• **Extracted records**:
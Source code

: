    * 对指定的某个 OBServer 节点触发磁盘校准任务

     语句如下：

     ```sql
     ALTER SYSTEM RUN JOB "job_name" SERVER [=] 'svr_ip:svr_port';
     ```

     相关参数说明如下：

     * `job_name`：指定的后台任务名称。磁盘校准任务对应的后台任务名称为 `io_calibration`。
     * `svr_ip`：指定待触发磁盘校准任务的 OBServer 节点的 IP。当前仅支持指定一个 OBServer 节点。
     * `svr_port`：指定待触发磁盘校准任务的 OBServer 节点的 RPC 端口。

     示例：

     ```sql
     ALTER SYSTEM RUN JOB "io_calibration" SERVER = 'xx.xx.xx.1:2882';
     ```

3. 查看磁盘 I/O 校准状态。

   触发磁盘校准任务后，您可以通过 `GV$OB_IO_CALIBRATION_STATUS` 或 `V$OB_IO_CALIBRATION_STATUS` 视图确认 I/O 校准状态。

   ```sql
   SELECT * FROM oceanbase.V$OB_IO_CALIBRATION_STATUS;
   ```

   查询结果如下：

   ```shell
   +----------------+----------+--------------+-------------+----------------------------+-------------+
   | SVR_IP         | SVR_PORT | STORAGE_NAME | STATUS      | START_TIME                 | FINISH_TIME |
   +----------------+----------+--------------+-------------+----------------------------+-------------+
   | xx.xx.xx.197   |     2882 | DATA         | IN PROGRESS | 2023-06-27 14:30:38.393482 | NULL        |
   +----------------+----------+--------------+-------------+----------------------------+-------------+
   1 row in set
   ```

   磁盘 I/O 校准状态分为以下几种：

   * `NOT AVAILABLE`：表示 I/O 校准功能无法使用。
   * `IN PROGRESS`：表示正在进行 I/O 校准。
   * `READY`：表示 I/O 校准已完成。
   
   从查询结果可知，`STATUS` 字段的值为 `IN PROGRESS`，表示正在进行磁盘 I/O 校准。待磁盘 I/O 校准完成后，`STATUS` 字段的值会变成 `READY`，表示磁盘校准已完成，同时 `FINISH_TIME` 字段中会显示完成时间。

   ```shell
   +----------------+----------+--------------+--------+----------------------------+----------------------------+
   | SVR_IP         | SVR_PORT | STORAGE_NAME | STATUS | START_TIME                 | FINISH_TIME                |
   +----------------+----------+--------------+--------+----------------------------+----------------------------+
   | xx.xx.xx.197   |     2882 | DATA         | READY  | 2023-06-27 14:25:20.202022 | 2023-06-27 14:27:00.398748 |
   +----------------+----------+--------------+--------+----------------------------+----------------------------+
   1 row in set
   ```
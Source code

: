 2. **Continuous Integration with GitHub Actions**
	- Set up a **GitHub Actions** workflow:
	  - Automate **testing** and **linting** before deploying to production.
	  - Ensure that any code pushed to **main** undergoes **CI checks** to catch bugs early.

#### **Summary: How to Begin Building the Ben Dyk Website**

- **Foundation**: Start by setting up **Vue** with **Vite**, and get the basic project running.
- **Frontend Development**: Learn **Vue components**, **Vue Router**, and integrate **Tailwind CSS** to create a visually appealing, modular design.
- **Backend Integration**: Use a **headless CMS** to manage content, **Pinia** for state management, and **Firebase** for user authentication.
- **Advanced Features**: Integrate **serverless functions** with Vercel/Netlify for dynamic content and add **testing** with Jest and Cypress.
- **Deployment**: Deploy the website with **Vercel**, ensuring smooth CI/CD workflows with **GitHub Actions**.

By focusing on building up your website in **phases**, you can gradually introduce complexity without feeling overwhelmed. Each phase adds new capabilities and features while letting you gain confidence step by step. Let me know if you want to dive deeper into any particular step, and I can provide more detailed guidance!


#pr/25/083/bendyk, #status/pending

• **TASK ITEM**:
With the string "Vercel" as the key, filter the data above and show the lines that match.

• **SOLUTION TO THE PROBLEM**:
- **Advanced Features**: Integrate **serverless functions** with Vercel/Netlify for dynamic content and add **testing** with Jest and Cypress.
- **Deployment**: Deploy the website with **Vercel**, ensuring smooth CI/CD workflows with **GitHub Actions**.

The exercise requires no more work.